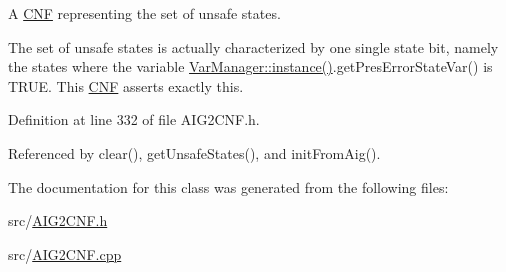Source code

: A \hyperlink{classCNF}{C\-N\-F} representing the set of unsafe states. 

The set of unsafe states is actually characterized by one single state bit, namely the states where the variable \hyperlink{classVarManager_ac1a84b367c26dfc5ee9e612f7d61b288}{Var\-Manager\-::instance()}.get\-Pres\-Error\-State\-Var() is T\-R\-U\-E. This \hyperlink{classCNF}{C\-N\-F} asserts exactly this. 

Definition at line 332 of file A\-I\-G2\-C\-N\-F.\-h.



Referenced by clear(), get\-Unsafe\-States(), and init\-From\-Aig().



The documentation for this class was generated from the following files\-:\begin{DoxyCompactItemize}
\item 
src/\hyperlink{AIG2CNF_8h}{A\-I\-G2\-C\-N\-F.\-h}\item 
src/\hyperlink{AIG2CNF_8cpp}{A\-I\-G2\-C\-N\-F.\-cpp}\end{DoxyCompactItemize}
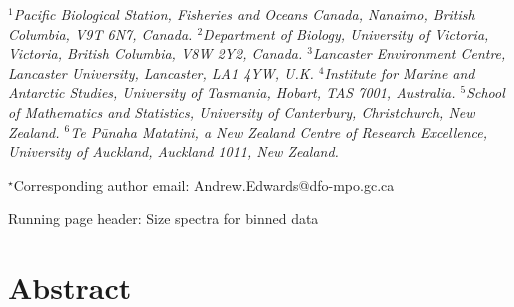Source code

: 

\vspace{7mm}


\medskip

{\it
\noindent $^1$Pacific Biological Station, Fisheries and Oceans Canada,
  Nanaimo, British Columbia, V9T 6N7, Canada. %
\noindent $^2$Department
  of Biology, University of Victoria, Victoria, British
  Columbia, V8W 2Y2, Canada. %
\noindent $^3$Lancaster Environment Centre, Lancaster University, Lancaster,
  LA1 4YW, U.K.
\noindent $^4$Institute for Marine and Antarctic Studies,
  University of Tasmania, Hobart, TAS 7001, Australia. %
\noindent $^5$School of Mathematics and Statistics, University of Canterbury,
  Christchurch, New Zealand.
\noindent $^6$Te P\={u}naha Matatini, a New Zealand Centre of
  Research Excellence, University of Auckland, Auckland 1011, New Zealand.}

\medskip

\noindent $^\star$Corresponding author email: Andrew.Edwards@dfo-mpo.gc.ca


\medskip

\medskip

\noindent Running page header: Size spectra for binned data %

\medskip

\section*{Abstract}

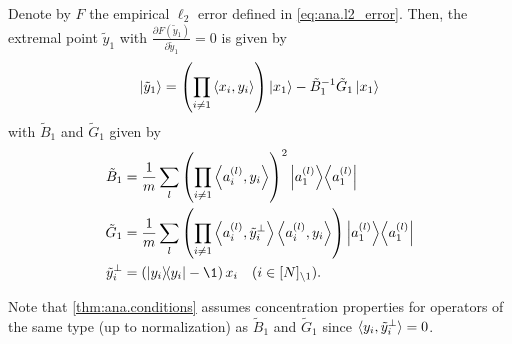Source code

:\begin{lemma}%
  \label{lem:ana.gradient_of_error}
  Denote by $F$ the empirical $\ell_2$ error defined in \cref{eq:ana.l2_error}.
  Then, the extremal point $\tilde y_1$ with $\frac{\partial F(\tilde y_1)}{\partial \tilde y_1} = 0$ is given by
  \[
    \Ket{\tilde y_1} = {\left( \prod_{i \neq 1} \Braket{x_i, y_i} \right)} \Ket{x_1} - \tilde B_1^{-1} \tilde G_1 \Ket{x_1}
    \label{eq:ana.gradient_of_error}
  \]
  with $\tilde B_1$ and $\tilde G_1$ given by
  \begin{align}
    \label{eq:ana.b_operator}
    \tilde B_1 &= \frac{1}{m} \sum_l {\left( \prod_{i \neq 1} \Braket{a\ind{l}_i,y_i} \right)}^2 \Ketbra{a\ind{l}_1} \\
    \label{eq:ana.g_operator}
    \tilde G_1 &= \frac{1}{m} \sum_l {\left( \prod_{i \neq 1} \Braket{a\ind{l}_i, \tilde y_i^\perp} \Braket{a\ind{l}_i,y_i} \right)}\Ketbra{a\ind{l}_1} \\
    \tilde y_i^\perp &= \left(\ketbra{y_i} - \1 \right) x_i \quad(i \in \NsetSub{1}).
  \end{align}
\end{lemma}
Note that \cref{thm:ana.conditions} assumes concentration properties for operators of the same type (up to normalization) as $\tilde B_1$ and $\tilde G_1$ since $\braket{y_i, \tilde y_i^\perp} = 0$.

════════

▸ **What to produce**: Search the listing above for "frac" and copy every line that holds it.

▸ **Task output**:
  Then, the extremal point $\tilde y_1$ with $\frac{\partial F(\tilde y_1)}{\partial \tilde y_1} = 0$ is given by
    \tilde B_1 &= \frac{1}{m} \sum_l {\left( \prod_{i \neq 1} \Braket{a\ind{l}_i,y_i} \right)}^2 \Ketbra{a\ind{l}_1} \\
    \tilde G_1 &= \frac{1}{m} \sum_l {\left( \prod_{i \neq 1} \Braket{a\ind{l}_i, \tilde y_i^\perp} \Braket{a\ind{l}_i,y_i} \right)}\Ketbra{a\ind{l}_1} \\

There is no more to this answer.